И действительно, можно было легко догадаться, что Марте очень хотелось услыхать хоть что-нибудь от Юстины: глаза ее горели в полутьме, сухощавые руки высвободились из-под одеяла и выделывали странные движения, в голосе слышались нескрываемое недовольство и раздражение.

— Скрытная, гордая, недобрая! — повторяла Марта.

Юстина, с заплетенной косой, в белой ночной кофте, подошла босиком к кровати своей старой приятельницы и опустилась рядом на колени.

— Тетя, отчего ты не захотела быть его женой? — тихо спросила она, низко наклонившись над Мартой и взяв ее за руку.

— А? Что? — вздрогнула старая панна и всем своим тяжелым телом повернулась в сторону Юстины. — Что? Отчего я… его женой? — громким и хриплым шопотом заговорила она, — его?. Чьей? Ты с ним, в самом деле, видишься… знаешь? Он сам тебе говорил… обо мне говорил… вспоминал… правда, вспоминал?

— Вспоминал. Сколько ему пришлось выстрадать! Он и теперь не такой, как другие.

— Выстрадал! А я не выстрадала? Не такой, как другие? А я такая же, как другие? Вечное горе… вечное го-ре!..

Грудь Марты высоко поднялась от глубокого вздоха.

— Отчего? Да, отчего? Отчего? — сжимая сильней ее руку, с лихорадочной поспешностью спрашивала Юстина.

Разгоревшиеся глаза Марты пытливо смотрели ей в лицо, точно хотели проникнуть ей прямо в сердце, увидеть ее самые сокровенные мысли.

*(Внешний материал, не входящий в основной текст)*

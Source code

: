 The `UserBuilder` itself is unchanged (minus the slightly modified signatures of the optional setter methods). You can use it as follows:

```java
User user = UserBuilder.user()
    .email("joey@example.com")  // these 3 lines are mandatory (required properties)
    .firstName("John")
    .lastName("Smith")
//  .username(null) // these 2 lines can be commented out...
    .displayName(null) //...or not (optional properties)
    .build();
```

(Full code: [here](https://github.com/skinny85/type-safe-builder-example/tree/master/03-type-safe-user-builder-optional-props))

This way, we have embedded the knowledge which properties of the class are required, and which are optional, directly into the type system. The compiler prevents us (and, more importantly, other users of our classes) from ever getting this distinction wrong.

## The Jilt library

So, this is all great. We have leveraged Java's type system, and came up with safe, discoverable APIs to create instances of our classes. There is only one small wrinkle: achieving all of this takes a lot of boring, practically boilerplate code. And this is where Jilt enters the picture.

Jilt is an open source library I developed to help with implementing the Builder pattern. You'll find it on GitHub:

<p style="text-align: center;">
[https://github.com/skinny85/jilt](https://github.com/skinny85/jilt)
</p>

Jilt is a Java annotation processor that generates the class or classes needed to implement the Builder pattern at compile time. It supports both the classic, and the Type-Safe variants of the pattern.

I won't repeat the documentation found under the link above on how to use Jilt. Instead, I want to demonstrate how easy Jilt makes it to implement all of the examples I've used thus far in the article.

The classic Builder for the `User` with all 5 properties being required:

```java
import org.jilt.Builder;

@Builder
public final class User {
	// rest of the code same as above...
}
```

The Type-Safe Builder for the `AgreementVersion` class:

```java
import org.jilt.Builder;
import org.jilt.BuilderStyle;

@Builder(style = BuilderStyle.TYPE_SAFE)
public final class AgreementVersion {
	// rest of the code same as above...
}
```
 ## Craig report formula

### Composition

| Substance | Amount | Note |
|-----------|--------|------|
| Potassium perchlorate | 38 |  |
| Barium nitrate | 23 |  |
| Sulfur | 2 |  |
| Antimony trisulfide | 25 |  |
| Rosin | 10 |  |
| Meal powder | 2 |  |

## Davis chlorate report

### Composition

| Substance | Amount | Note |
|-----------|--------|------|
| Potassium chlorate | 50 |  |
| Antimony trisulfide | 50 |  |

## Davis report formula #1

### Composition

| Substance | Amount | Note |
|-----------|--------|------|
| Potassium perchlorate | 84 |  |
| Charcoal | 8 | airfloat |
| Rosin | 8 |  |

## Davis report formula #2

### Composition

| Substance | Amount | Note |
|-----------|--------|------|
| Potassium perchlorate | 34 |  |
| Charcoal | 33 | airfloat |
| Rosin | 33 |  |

— Он не говорил причины? Все сказал, а причины не сказал, а?

— Не говорил.

Марта долго молчала, потом понемногу успокоилась, отвела глаза, в другую сторону и заговорила:

— А ты хочешь знать? Из любопытства? Положим, всегда интересно знать, почему девушка жениху, хотя бы и такому, отказала. Ты, вероятно, думаешь услышать что-нибудь интересное? Какую-нибудь любопытную историю… принуждение… преграды… интрига… трагедия? Ошибаешься. Ничего особенного, романического, как на сцене, не разыгралось. Было дело простое, прозаичное, — такое зелье повсюду может вырасти, даже там, где его не сеют. То была вечная глупость… моя собственная глупость… Видишь, как это прозаично…

Она засмеялась.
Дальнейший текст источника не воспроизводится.